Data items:
◆ ◆ ◆

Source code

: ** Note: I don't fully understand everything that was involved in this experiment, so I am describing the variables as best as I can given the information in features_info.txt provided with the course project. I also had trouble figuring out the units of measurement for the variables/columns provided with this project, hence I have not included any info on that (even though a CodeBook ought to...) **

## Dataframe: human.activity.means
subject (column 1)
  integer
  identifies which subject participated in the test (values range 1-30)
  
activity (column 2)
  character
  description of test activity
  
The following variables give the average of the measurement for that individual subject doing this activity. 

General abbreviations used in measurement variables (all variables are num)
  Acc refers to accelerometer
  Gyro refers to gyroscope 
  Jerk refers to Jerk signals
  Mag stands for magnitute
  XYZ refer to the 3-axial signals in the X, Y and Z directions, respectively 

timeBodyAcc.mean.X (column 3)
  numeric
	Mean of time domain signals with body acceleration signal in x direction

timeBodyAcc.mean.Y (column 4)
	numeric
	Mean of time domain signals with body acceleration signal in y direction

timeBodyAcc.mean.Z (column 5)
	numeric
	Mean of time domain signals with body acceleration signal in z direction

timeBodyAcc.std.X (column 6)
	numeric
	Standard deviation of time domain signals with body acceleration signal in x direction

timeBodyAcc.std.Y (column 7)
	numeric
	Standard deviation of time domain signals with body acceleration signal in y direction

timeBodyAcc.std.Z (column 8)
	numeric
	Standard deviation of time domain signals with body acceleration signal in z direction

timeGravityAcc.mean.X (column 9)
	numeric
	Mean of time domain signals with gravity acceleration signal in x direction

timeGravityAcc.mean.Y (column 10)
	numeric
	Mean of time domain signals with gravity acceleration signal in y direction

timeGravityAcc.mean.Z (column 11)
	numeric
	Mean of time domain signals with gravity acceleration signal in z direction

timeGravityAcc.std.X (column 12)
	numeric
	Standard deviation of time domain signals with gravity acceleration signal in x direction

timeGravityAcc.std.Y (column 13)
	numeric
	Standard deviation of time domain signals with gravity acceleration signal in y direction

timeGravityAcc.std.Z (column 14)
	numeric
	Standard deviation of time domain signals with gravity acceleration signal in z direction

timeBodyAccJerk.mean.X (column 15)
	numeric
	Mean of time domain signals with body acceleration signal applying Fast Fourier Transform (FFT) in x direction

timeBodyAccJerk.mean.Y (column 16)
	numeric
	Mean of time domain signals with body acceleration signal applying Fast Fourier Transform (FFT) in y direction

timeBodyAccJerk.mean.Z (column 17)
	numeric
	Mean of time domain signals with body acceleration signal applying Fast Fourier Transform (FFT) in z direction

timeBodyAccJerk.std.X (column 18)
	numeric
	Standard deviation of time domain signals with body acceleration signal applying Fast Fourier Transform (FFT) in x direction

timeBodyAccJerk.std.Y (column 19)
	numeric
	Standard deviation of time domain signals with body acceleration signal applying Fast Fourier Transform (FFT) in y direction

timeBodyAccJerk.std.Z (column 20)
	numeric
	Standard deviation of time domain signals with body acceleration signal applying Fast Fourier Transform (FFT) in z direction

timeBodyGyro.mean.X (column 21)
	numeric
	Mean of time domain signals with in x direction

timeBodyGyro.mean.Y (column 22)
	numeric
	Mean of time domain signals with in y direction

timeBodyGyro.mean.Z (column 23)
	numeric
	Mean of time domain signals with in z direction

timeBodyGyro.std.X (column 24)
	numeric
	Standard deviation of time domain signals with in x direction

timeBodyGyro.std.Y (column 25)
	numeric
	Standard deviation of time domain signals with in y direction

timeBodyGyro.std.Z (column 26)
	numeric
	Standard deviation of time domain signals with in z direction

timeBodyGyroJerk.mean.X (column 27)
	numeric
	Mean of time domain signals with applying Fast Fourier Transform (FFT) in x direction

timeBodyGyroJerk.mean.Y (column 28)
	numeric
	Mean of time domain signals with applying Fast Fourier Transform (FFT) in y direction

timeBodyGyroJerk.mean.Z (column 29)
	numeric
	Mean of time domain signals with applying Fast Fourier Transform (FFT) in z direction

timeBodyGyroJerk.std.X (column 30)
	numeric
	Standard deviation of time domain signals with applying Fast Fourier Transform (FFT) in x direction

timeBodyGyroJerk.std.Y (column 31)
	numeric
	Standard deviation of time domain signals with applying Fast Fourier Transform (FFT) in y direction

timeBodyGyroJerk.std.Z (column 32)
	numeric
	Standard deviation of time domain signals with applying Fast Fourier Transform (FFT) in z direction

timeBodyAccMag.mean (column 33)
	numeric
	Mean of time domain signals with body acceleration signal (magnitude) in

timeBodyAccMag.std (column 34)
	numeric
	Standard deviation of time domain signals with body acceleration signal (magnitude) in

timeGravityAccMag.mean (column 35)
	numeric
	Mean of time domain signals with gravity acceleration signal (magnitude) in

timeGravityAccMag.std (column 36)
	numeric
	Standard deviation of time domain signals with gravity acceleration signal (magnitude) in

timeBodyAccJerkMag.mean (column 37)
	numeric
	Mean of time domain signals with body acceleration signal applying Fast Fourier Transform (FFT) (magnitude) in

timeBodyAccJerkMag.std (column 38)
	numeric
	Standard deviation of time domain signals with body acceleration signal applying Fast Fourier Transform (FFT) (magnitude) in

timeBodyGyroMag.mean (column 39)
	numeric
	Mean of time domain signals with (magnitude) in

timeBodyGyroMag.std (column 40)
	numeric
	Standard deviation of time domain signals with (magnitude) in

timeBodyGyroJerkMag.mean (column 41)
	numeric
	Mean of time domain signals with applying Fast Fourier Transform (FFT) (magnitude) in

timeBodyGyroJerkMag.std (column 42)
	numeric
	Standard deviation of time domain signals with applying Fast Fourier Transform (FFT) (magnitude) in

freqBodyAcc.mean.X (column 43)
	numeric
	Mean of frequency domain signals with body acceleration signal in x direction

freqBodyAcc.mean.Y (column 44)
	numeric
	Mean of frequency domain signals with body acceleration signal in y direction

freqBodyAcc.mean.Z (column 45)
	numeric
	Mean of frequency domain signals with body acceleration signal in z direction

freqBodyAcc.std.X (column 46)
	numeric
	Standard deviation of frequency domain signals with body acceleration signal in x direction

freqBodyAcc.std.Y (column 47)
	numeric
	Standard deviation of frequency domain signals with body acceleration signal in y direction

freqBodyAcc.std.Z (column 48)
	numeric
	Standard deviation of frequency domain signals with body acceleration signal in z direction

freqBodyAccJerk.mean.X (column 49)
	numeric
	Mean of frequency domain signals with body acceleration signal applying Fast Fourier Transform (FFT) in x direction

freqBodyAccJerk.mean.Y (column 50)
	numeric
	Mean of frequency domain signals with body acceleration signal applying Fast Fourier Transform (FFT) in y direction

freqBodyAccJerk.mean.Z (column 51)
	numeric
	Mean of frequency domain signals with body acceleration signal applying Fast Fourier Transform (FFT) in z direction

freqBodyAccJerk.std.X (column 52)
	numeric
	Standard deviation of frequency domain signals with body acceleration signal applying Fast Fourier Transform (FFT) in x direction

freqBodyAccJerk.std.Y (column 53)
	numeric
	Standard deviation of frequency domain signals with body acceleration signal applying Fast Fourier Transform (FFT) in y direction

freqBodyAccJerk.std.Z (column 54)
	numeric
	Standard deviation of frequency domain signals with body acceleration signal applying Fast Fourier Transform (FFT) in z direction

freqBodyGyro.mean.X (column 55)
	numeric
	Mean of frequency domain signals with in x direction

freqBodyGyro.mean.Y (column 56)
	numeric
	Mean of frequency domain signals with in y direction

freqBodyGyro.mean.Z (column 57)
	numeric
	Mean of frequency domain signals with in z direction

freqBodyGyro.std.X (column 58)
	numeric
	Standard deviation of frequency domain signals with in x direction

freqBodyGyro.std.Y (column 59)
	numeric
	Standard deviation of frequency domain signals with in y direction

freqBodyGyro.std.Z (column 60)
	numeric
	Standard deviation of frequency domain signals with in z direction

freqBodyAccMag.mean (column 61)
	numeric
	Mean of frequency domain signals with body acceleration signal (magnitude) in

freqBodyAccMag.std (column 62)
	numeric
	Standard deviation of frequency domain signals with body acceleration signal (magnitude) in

◆ ◆ ◆

▶ Task details: In how many lines of the records does the word "subject" occur? Reply with the number only.

▶ Written answer: 3